## Work instruction
Restate word for word the entries below, starting with the line with "One can ponder" and continuing through the line with "just how unpredictable". Include both of those lines and no others.

## Raw data

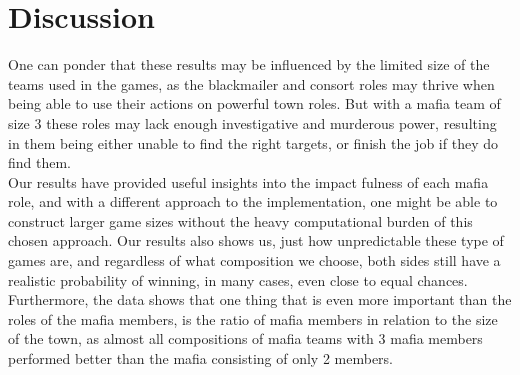 \section{Discussion}\label{sec:discussion}
One can ponder that these results may be influenced by the limited size of the
teams used in the games, as the blackmailer and consort roles may thrive when
being able to use their actions on powerful town roles. But with a mafia team
of size 3 these roles may lack enough investigative and murderous power,
resulting in them being either unable to find the right targets, or finish the
job if they do find them.\\ Our results have provided useful insights into the
impact fulness of each mafia role, and with a different approach to the
implementation, one might be able to construct larger game sizes without the
heavy computational burden of this chosen approach. Our results also shows us,
just how unpredictable these type of games are, and regardless of what
composition we choose, both sides still have a realistic probability of
winning, in many cases, even close to equal chances.\\ Furthermore, the data
shows that one thing that is even more important than the roles of the mafia
members, is the ratio of mafia members in relation to the size of the town, as
almost all compositions of mafia teams with 3 mafia members performed better
than the mafia consisting of only 2 members.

## Written response
One can ponder that these results may be influenced by the limited size of the
teams used in the games, as the blackmailer and consort roles may thrive when
being able to use their actions on powerful town roles. But with a mafia team
of size 3 these roles may lack enough investigative and murderous power,
resulting in them being either unable to find the right targets, or finish the
job if they do find them.\\ Our results have provided useful insights into the
impact fulness of each mafia role, and with a different approach to the
implementation, one might be able to construct larger game sizes without the
heavy computational burden of this chosen approach. Our results also shows us,
just how unpredictable these type of games are, and regardless of what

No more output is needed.